It is almost entirely Taita wives who suffer from saka — indeed, as many as 50 per cent of married women may be afflicted at some point in their lives. Saka can originate in a mood of restlessness and anxiety or in a self-induced hypnotic state. In its dominant expression saka begins with the upper body of the sufferer going into convulsions, her shoulders shaking and her head rolling; then come some or all of the following symptoms: the monotonous repetition of an action or of words that are usually from another (scarcely known) language, closed eyes, expressionless face, loss of consciousness, a trance state, rigidity and teeth-clenching. Sometimes saka's main characteristics occur without any of the preceding convulsions.
Instances which are cited as having triggered saka include the sight of a car in an area where such an object is scarcely known; the sudden striking of a match; the intense desire or craving for a particular object, such as sugar, a cigarette, bananas, or an action, such as playing the concertina (a man's instrument). In one woman's case, saka was triggered by her wish to hear her son's band play after she had missed it; in another, by her desire to have her husband's blood to suck; in another, by her wanting to drink the water in which her favourite nephew had washed.

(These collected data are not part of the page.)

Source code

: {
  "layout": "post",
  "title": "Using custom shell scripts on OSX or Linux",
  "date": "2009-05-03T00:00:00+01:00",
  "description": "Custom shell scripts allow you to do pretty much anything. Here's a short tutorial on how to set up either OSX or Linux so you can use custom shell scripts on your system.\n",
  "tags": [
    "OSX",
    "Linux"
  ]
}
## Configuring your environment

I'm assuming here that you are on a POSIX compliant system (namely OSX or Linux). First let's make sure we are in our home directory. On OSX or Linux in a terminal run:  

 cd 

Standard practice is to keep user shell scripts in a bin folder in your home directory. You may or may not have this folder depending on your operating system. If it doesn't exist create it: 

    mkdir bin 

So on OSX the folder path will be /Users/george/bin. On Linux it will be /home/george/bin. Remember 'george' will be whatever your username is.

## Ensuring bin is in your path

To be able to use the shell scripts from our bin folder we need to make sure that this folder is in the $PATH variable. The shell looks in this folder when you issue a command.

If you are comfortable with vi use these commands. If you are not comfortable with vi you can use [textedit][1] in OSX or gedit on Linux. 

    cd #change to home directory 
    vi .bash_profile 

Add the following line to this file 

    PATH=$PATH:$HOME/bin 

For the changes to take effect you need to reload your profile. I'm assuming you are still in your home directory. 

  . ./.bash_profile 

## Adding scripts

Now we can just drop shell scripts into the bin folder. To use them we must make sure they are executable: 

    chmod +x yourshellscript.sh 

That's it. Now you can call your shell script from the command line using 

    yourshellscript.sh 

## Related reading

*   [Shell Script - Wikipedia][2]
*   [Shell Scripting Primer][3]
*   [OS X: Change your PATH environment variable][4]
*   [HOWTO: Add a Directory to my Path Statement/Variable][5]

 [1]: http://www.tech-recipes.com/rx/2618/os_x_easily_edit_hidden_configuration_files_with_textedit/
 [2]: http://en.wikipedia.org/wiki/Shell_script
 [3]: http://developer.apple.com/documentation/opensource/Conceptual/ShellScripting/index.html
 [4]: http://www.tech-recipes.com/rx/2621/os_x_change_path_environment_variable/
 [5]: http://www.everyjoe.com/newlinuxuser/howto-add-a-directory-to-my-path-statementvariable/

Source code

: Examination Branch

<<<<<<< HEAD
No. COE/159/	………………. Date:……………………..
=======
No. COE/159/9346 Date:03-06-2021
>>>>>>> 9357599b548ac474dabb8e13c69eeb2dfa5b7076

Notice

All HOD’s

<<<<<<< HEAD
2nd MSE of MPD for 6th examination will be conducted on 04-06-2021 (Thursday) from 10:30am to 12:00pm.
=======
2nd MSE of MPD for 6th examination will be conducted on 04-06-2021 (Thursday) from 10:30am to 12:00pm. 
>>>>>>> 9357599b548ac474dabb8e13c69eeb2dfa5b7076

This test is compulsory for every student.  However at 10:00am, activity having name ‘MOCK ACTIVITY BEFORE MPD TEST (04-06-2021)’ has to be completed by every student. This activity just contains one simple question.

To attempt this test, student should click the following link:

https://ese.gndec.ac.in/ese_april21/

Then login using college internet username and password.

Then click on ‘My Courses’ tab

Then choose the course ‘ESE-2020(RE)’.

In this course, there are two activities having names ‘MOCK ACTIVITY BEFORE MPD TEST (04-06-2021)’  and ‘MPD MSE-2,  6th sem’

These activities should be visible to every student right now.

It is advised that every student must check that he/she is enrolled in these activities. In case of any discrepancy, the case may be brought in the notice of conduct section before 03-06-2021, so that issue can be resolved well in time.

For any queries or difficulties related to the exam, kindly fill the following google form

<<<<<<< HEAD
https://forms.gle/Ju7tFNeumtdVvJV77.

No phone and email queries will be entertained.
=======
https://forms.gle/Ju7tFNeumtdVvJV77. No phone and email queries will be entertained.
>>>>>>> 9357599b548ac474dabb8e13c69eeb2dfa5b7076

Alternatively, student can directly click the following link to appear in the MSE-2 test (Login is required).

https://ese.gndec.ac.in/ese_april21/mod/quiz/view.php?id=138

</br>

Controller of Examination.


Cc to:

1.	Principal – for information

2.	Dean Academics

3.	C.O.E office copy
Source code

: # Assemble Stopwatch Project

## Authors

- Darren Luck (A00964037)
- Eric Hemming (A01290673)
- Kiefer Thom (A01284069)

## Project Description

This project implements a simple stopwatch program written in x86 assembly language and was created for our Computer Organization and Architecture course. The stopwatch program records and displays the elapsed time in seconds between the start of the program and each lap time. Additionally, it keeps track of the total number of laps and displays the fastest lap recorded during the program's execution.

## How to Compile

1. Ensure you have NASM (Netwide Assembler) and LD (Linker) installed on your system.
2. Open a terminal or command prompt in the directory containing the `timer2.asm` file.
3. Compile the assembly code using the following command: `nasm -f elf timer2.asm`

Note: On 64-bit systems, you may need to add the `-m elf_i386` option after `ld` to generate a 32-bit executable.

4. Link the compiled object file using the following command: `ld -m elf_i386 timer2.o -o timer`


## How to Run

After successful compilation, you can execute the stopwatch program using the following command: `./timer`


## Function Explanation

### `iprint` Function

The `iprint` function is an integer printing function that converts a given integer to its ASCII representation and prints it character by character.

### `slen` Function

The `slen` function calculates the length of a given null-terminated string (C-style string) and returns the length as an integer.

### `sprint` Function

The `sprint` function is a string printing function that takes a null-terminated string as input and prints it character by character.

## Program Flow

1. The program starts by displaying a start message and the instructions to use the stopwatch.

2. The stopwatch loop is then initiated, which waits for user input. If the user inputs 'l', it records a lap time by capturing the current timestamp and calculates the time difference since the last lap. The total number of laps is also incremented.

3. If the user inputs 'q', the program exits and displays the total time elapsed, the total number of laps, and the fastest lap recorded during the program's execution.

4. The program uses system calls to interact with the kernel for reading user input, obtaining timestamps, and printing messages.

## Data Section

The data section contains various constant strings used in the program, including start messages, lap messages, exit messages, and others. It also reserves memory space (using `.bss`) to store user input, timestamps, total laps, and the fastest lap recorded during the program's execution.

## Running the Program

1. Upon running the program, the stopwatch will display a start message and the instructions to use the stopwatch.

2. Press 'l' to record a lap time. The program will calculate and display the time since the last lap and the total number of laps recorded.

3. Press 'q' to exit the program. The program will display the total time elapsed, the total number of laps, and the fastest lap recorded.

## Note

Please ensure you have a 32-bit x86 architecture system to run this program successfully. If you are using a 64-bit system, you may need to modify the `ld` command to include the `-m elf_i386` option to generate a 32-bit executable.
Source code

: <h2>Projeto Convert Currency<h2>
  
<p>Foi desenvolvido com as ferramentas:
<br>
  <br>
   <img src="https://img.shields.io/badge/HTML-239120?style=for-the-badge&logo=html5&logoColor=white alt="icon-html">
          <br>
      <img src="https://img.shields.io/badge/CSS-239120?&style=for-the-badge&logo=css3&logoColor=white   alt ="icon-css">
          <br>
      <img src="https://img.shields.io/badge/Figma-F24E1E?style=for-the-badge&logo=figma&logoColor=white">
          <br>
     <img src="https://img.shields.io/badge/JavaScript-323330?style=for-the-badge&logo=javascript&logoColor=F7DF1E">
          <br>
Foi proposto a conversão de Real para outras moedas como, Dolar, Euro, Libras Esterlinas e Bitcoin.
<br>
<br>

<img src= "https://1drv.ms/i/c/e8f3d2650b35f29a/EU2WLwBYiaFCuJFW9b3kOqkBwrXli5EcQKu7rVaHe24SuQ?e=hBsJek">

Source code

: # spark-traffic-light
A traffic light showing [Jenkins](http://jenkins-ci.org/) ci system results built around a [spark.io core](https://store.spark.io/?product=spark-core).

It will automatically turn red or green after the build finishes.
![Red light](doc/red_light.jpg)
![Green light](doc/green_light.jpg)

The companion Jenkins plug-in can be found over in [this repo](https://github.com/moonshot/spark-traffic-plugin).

Christian elders often consider saka the work of the Devil; others think it has been sent by foreigners who, having failed to seduce the Taita women, make them barren instead, by means of saka; still others do not regard it as an illness at all, but rather as a deliberate feminine con trick to make husbands procure whatever their wives want.

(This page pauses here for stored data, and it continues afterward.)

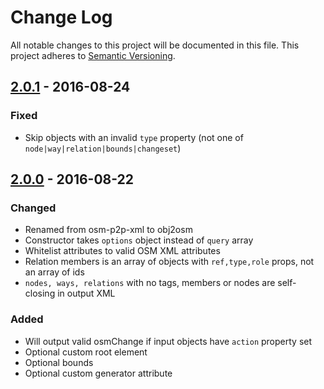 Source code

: # Change Log
All notable changes to this project will be documented in this file.
This project adheres to [Semantic Versioning](http://semver.org/).

## [2.0.1] - 2016-08-24
### Fixed
- Skip objects with an invalid `type` property (not one of `node|way|relation|bounds|changeset`)

## [2.0.0] - 2016-08-22
### Changed
- Renamed from osm-p2p-xml to obj2osm
- Constructor takes `options` object instead of `query` array
- Whitelist attributes to valid OSM XML attributes
- Relation members is an array of objects with `ref,type,role` props, not an array of ids
- `nodes, ways, relations` with no tags, members or nodes are self-closing in output XML

### Added
- Will output valid osmChange if input objects have `action` property set
- Optional custom root element
- Optional bounds
- Optional custom generator attribute

[2.0.1]: https://github.com/digidem/obj2osm/compare/v2.0.1...v2.0.0
[2.0.0]: https://github.com/digidem/obj2osm/compare/v2.0.0...v1.0.2
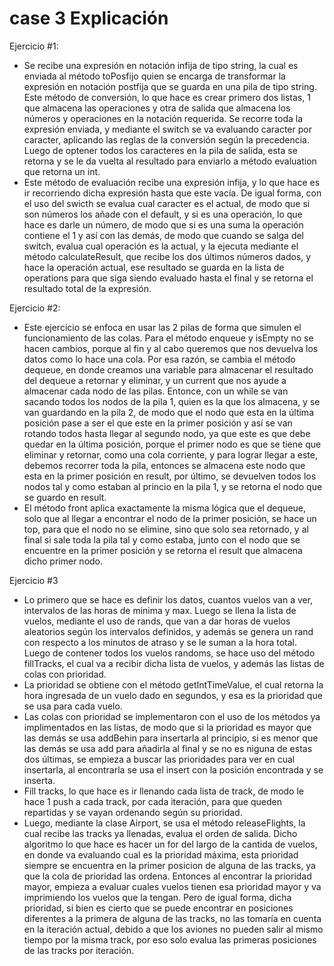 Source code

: # case 3 Explicación 

Ejercicio #1: 
- Se recibe una expresión en notación infija de tipo string, la cual es enviada al método toPosfijo quien se encarga de transformar la expresión en notación postfija que se guarda en una pila de tipo string. Este método de conversión, lo que hace es crear primero dos listas, 1 que almacena las operaciones y otra de salida que almacena los números y operaciones en la notación requerida. Se recorre toda la expresión enviada, y mediante el switch se va evaluando caracter por caracter, aplicando las reglas de la conversión según la precedencia. Luego de optener todos los caracteres en la pila de salida, esta se retorna y se le da vuelta al resultado para enviarlo a método evaluation que retorna un int. 
- Este método de evaluación recibe una expresión infija, y lo que hace es ir recorriendo dicha expresión hasta que este vacía. De igual forma, con el uso del swicth se evalua cual caracter es el actual, de modo que si son números los añade con el default, y si es una operación, lo que hace es darle un número, de modo que si es una suma la operación contiene el 1 y así con las demás, de modo que cuando se salga del switch, evalua cual operación es la actual, y la ejecuta mediante el método calculateResult, que recibe los dos últimos  números dados, y hace la operación actual, ese resultado se guarda en la lista de operations para que siga siendo evaluado hasta el final y se retorna el resultado total de la expresión.

Ejercicio #2:
- Este ejercicio se enfoca en usar las 2 pilas de forma que simulen el funcionamiento de las colas. Para el método enqueue y isEmpty no se hacen cambios, porque al fin y al cabo queremos que nos devuelva los datos como lo hace una cola. Por esa razón, se cambia el método dequeue, en donde creamos una variable para almacenar el resultado del dequeue a retornar y eliminar, y un current que nos ayude a almacenar cada nodo de las pilas. Entonce, con un while se van sacando todos los nodos de la pila 1, quien es la que los almacena, y se van guardando en la pila 2, de modo que el nodo que esta en la última posición pase a ser el que este en la primer posición y así se van rotando todos hasta llegar al segundo nodo, ya que este es que debe quedar en la última posición, porque el primer nodo es que se tiene que eliminar y retornar, como una cola corriente, y para lograr llegar a este, debemos recorrer toda la pila, entonces se almacena este nodo que esta en la primer posición en result, por último, se devuelven todos los nodos tal y como estaban al princio en la pila 1, y se retorna el nodo que se guardo en result. 
- El método front aplica exactamente la misma lógica que el dequeue, solo que al llegar a encontrar el nodo de la primer posición, se hace un top, para que el nodo no se elimine, sino que solo sea retornado, y al final si sale toda la pila tal y como estaba, junto con el nodo que se encuentre en la primer posición y se retorna el result que almacena dicho primer nodo.

Ejercicio #3
- Lo primero que se hace es definir los datos, cuantos vuelos van a ver, intervalos de las horas de minima y max. Luego se llena la lista de vuelos, mediante el uso de rands, que van a dar horas de vuelos aleatorios según los intervalos definidos, y además se genera un rand con respecto a los minutos de atraso y se le suman a la hora total. Luego de contener todos los vuelos randoms, se hace uso del método fillTracks, el cual va a recibir dicha lista de vuelos, y además las listas de colas con prioridad.
- La prioridad se obtiene con el método getIntTimeValue, el cual retorna la hora ingresada de un vuelo dado en segundos, y esa es la prioridad que se usa para cada vuelo.
- Las colas con prioridad se implementaron con el uso de los métodos ya implimentados en las listas, de modo que si la prioridad es mayor que las demás se usa addBehin para insertarla al principio, si es menor que las demás se usa add para añadirla al final y se no es niguna de estas dos últimas, se empieza a buscar las prioridades para ver en cual insertarla, al encontrarla se usa el insert con la posición encontrada y se inserta.
- Fill tracks, lo que hace es ir llenando cada lista de track, de modo le hace 1 push a cada track, por cada iteración, para que queden repartidas y se vayan ordenando según su prioridad.
- Luego, mediante la clase Airport, se usa el método releaseFlights, la cual recibe las tracks ya llenadas, evalua el orden de salida. Dicho algoritmo lo que hace es hacer un for del largo de la cantida de vuelos, en donde va evaluando cual es la prioridad máxima, esta prioridad siempre se encuentra en la primer posicion de alguna de las tracks, ya que la cola de prioridad las ordena. Entonces al encontrar la prioridad mayor, empieza a evaluar cuales vuelos tienen esa prioridad mayor y va imprimiendo los vuelos que la tengan. Pero de igual forma, dicha prioridad, si bien es cierto que se puede encontrar en posiciones diferentes a la primera de alguna de las tracks, no las tomaría en cuenta en la iteración actual, debido a que los aviones no pueden salir al mismo tiempo por la misma track, por eso solo evalua las primeras posiciones de las tracks por iteración.

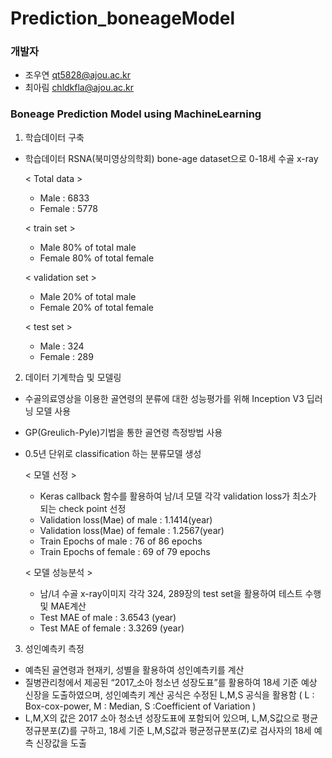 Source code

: # Prediction_boneageModel

### 개발자
* 조우연 qt5828@ajou.ac.kr
* 최아림 chldkfla@ajou.ac.kr

### Boneage Prediction Model using MachineLearning

1. 학습데이터 구축

  - 학습데이터 
    RSNA(북미영상의학회) bone-age dataset으로 0-18세 수골 x-ray

    < Total data > 
      - Male : 6833
      - Female : 5778

    < train set >
      - Male
        80% of total male
      - Female
        80% of total female

    < validation set >
      - Male
        20% of total male
      - Female
        20% of total female

    < test set >
      - Male : 324
      - Female : 289


2. 데이터 기계학습 및 모델링

  - 수골의료영상을 이용한 골연령의 분류에 대한 성능평가를 위해 Inception V3 딥러닝 모델 사용
  - GP(Greulich-Pyle)기법을 통한 골연령 측정방법 사용
  - 0.5년 단위로 classification 하는 분류모델 생성

    < 모델 선정 >
      - Keras callback 함수를 활용하여 남/녀 모델 각각 validation loss가 최소가 되는 check point 선정
      - Validation loss(Mae) of male : 1.1414(year)
      - Validation loss(Mae) of female : 1.2567(year)
      - Train Epochs of male : 76 of 86 epochs
      - Train Epochs of female : 69 of 79 epochs

    < 모델 성능분석 >
      - 남/녀 수골 x-ray이미지 각각 324, 289장의 test set을 활용하여 테스트 수행 및 MAE계산
      - Test MAE of male : 3.6543 (year)
      - Test MAE of female : 3.3269 (year)


3. 성인예측키 측정

  - 예측된 골연령과 현재키, 성별을 활용하여 성인예측키를 계산
  - 질병관리청에서 제공된 “2017_소아 청소년 성장도표”를 활용하여 18세 기준 예상 신장을 도출하였으며, 성인예측키 계산 공식은 수정된 L,M,S 공식을 활용함 
    ( L : Box-cox-power, M : Median, S :Coefficient of Variation )
  - L,M,X의 값은 2017 소아 청소년 성장도표에 포함되어 있으며, L,M,S값으로 평균정규분포(Z)를 구하고, 18세 기준 L,M,S값과 평균정규분포(Z)로 검사자의 18세 예측 신장값을 도출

Treatments range from making sure the woman has what she wants to the prescription of various medicaments and the use of herb-infused smoke; from drinking the water in which a man's lower garments have been washed to becoming a Christian, or performing the saka dance. For this dance, the afflicted women line up wearing some or all of the following items, which must be provided by their husbands: a man's felt hat or fez, a hunter's or explorer's red and white bandolier, a man's belt and bells on one ankle. The sufferers wear dresses which may be tied under the shoulder like a woman's or around the waist like a man's. The women carry a man's dancing staff or a young man's walking stick. Gender ambiguity and fluidity is all-pervasive.
The treatments, however, do not seem to produce permanent cures. But such cures as there are, particularly those brought about by the saka dance — like the illness to which they respond — involve the negotiation of gender differences. Women crave and get consumer goods that men must pay for (clothes, sugar) or objects or attributes that `belong' to men (bananas, cigarettes, their clothes, their blood); they want to have and do the things which are prohibited to women but are allowed to men and, at least as a token, the treatments allow this. The gender difference is not absolute, but clearly the illness is experienced by women who can be cured, at least for the time being, if they can temporarily have or do or be the things men have, do and are. Commenting on her observations of the saka complex during the 1950s, the anthropologist Grace Harris writes: `In the saka attacks we see what appears at first to be a highly aberrant form of behaviour. The symptoms strike one as being of an hysterical sort, using the term in an everyday rather than a technical psychiatric sense.' The 1950s were a decade in which hysteria was not an acceptable diagnosis or medical concept. Although she backs off from using it and in the title of her essay about the Taita women calls it `Possession "Hysteria"', with double quotation marks, Harris can find no other appropriate term for the phenomenon which she observed.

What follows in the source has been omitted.